In light of yesterday’s other news, I was excited to see this announcement from Nick Mamatas later in the day. It looks like anime/manga giant Viz Media is going to publish Japanese science fiction in translation. The new imprint, Haikasoru, will be run by Mamatas. They plan on releasing 12 novels a year. The first novel up is The Lord of the Sands of Time (shown left). Pursuant to my interests, I notice that one of the titles coming this year is a short-fiction collection (quoted from the official announcement):
ZOO by Otsuichi – Price: $13.99 U.S./CAN $16.00
ZOO presents eleven stories of dark fantasy and science fiction by one of Japan’s hottest authors. “The White Hut In The Forest” is the story of a man with a hole in his head and a charming home made from some strange materials. “Song of the Sunny Spot” is a rendition of the classic story of the Earth’s last man…and his charming companion. And in the book’s eponymous tale, a man sees his dead girlfriend’s corpse decompose, one gristly Polaroid snapshot at a time. ZOO sold over 740,000 copies in Japan and was also turned into a successful Japanese film. Available in September 2009.
This is the type of thing that excites me: getting the chance to read the fiction that other countries read. I wish there were more opportunities for publishing things like this, and I’m not alone. There are a lot of countries that don’t speak English as their primary language that are publishing original science fiction, so what’s it like? What is the fiction in Science Fiction World like? How does it compare to English-language science fiction?

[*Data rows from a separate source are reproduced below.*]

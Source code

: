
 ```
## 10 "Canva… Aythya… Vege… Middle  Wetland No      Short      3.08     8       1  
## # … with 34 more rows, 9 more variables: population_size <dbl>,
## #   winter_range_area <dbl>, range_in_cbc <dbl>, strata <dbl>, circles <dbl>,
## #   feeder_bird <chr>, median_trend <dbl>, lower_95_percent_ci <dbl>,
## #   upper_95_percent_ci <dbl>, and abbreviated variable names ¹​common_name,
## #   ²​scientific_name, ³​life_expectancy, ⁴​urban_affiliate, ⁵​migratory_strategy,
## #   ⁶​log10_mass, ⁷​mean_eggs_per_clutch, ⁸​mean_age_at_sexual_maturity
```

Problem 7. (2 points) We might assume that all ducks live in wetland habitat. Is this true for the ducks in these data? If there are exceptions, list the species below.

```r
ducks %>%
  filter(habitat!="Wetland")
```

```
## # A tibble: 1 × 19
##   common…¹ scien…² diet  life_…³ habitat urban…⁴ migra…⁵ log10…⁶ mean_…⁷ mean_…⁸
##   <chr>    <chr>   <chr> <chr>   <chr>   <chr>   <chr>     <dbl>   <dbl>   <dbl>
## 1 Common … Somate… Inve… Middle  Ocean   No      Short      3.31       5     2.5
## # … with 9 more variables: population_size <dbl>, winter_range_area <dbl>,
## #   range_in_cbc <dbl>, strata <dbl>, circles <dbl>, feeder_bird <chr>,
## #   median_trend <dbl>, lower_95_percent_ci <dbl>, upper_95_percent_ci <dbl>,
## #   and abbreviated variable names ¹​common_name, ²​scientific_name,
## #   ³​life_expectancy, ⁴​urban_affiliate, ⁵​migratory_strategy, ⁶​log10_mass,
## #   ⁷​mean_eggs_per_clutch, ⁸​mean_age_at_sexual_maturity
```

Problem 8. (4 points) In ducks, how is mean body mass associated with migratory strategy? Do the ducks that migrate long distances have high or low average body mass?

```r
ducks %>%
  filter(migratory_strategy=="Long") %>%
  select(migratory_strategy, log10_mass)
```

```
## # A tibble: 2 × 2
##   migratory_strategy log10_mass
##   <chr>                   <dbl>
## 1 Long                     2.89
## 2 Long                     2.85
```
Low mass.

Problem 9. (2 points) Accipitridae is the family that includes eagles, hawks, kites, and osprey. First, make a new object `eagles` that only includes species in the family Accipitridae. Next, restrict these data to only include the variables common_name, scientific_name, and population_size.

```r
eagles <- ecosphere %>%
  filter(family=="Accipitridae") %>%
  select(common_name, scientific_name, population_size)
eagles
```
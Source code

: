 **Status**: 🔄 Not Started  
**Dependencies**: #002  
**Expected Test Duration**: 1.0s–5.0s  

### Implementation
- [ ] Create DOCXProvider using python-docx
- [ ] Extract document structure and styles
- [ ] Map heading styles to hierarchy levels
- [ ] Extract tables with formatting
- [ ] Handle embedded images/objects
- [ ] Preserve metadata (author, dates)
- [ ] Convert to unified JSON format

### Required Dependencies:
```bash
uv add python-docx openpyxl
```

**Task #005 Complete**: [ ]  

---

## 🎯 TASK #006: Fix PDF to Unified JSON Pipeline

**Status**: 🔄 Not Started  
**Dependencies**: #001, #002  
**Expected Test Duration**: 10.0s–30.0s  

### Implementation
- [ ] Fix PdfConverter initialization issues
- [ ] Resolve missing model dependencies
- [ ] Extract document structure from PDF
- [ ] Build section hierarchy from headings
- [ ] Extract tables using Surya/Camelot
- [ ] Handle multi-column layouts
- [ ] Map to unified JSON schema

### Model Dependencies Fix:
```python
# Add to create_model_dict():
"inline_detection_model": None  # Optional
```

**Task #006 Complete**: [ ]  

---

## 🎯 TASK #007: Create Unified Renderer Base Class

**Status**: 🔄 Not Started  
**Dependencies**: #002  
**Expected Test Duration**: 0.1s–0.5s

I know that the fiction created in different cultures might have difficulty translating, i.e., something might be culturally obvious to a Chinese audience that an American audience wouldn’t pick up. But I think the potential is too great to truly worry about that. Of course, in these times it would be tough to find a place to publish genre literature in translation. Viz Media does have a built-in audience of Japanophiles who should pick up on the books, and I know that I’m interested.